What the exercise asks:
Set down every record below exactly as written, but leave out the pictures.

Records provided:
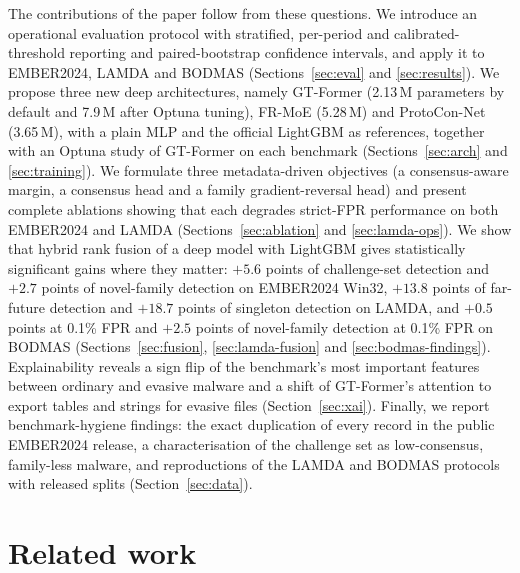 \documentclass[fleqn,10pt]{wlscirep}
\newcommand{\gtf}{GT\mbox{-}Former}
\newcommand{\lgbm}{LightGBM}
\begin{document}
The contributions of the paper follow from these questions. We introduce an operational evaluation protocol with stratified, per-period and calibrated-threshold reporting and paired-bootstrap confidence intervals, and apply it to EMBER2024, LAMDA and BODMAS (Sections~\ref{sec:eval} and \ref{sec:results}). We propose three new deep architectures, namely \gtf{} (2.13\,M parameters by default and 7.9\,M after Optuna tuning), FR-MoE (5.28\,M) and ProtoCon-Net (3.65\,M), with a plain MLP and the official \lgbm{} as references, together with an Optuna study of \gtf{} on each benchmark (Sections~\ref{sec:arch} and \ref{sec:training}). We formulate three metadata-driven objectives (a consensus-aware margin, a consensus head and a family gradient-reversal head) and present complete ablations showing that each degrades strict-FPR performance on both EMBER2024 and LAMDA (Sections~\ref{sec:ablation} and \ref{sec:lamda-ops}). We show that hybrid rank fusion of a deep model with \lgbm{} gives statistically significant gains where they matter: $+5.6$ points of challenge-set detection and $+2.7$ points of novel-family detection on EMBER2024 Win32, $+13.8$ points of far-future detection and $+18.7$ points of singleton detection on LAMDA, and $+0.5$ points at 0.1\% FPR and $+2.5$ points of novel-family detection at 0.1\% FPR on BODMAS (Sections~\ref{sec:fusion}, \ref{sec:lamda-fusion} and \ref{sec:bodmas-findings}). Explainability reveals a sign flip of the benchmark's most important features between ordinary and evasive malware and a shift of \gtf{}'s attention to export tables and strings for evasive files (Section~\ref{sec:xai}). Finally, we report benchmark-hygiene findings: the exact duplication of every record in the public EMBER2024 release, a characterisation of the challenge set as low-consensus, family-less malware, and reproductions of the LAMDA and BODMAS protocols with released splits (Section~\ref{sec:data}).

\section{Related work}
\label{sec:related}
\end{document}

Solution for this problem:
 \documentclass[fleqn,10pt]{wlscirep}
\newcommand{\gtf}{GT\mbox{-}Former}
\newcommand{\lgbm}{LightGBM}
\begin{document}
The contributions of the paper follow from these questions. We introduce an operational evaluation protocol with stratified, per-period and calibrated-threshold reporting and paired-bootstrap confidence intervals, and apply it to EMBER2024, LAMDA and BODMAS (Sections~\ref{sec:eval} and \ref{sec:results}). We propose three new deep architectures, namely \gtf{} (2.13\,M parameters by default and 7.9\,M after Optuna tuning), FR-MoE (5.28\,M) and ProtoCon-Net (3.65\,M), with a plain MLP and the official \lgbm{} as references, together with an Optuna study of \gtf{} on each benchmark (Sections~\ref{sec:arch} and \ref{sec:training}). We formulate three metadata-driven objectives (a consensus-aware margin, a consensus head and a family gradient-reversal head) and present complete ablations showing that each degrades strict-FPR performance on both EMBER2024 and LAMDA (Sections~\ref{sec:ablation} and \ref{sec:lamda-ops}). We show that hybrid rank fusion of a deep model with \lgbm{} gives statistically significant gains where they matter: $+5.6$ points of challenge-set detection and $+2.7$ points of novel-family detection on EMBER2024 Win32, $+13.8$ points of far-future detection and $+18.7$ points of singleton detection on LAMDA, and $+0.5$ points at 0.1\% FPR and $+2.5$ points of novel-family detection at 0.1\% FPR on BODMAS (Sections~\ref{sec:fusion}, \ref{sec:lamda-fusion} and \ref{sec:bodmas-findings}). Explainability reveals a sign flip of the benchmark's most important features between ordinary and evasive malware and a shift of \gtf{}'s attention to export tables and strings for evasive files (Section~\ref{sec:xai}). Finally, we report benchmark-hygiene findings: the exact duplication of every record in the public EMBER2024 release, a characterisation of the challenge set as low-consensus, family-less malware, and reproductions of the LAMDA and BODMAS protocols with released splits (Section~\ref{sec:data}).

\section{Related work}
\label{sec:related}
\end{document}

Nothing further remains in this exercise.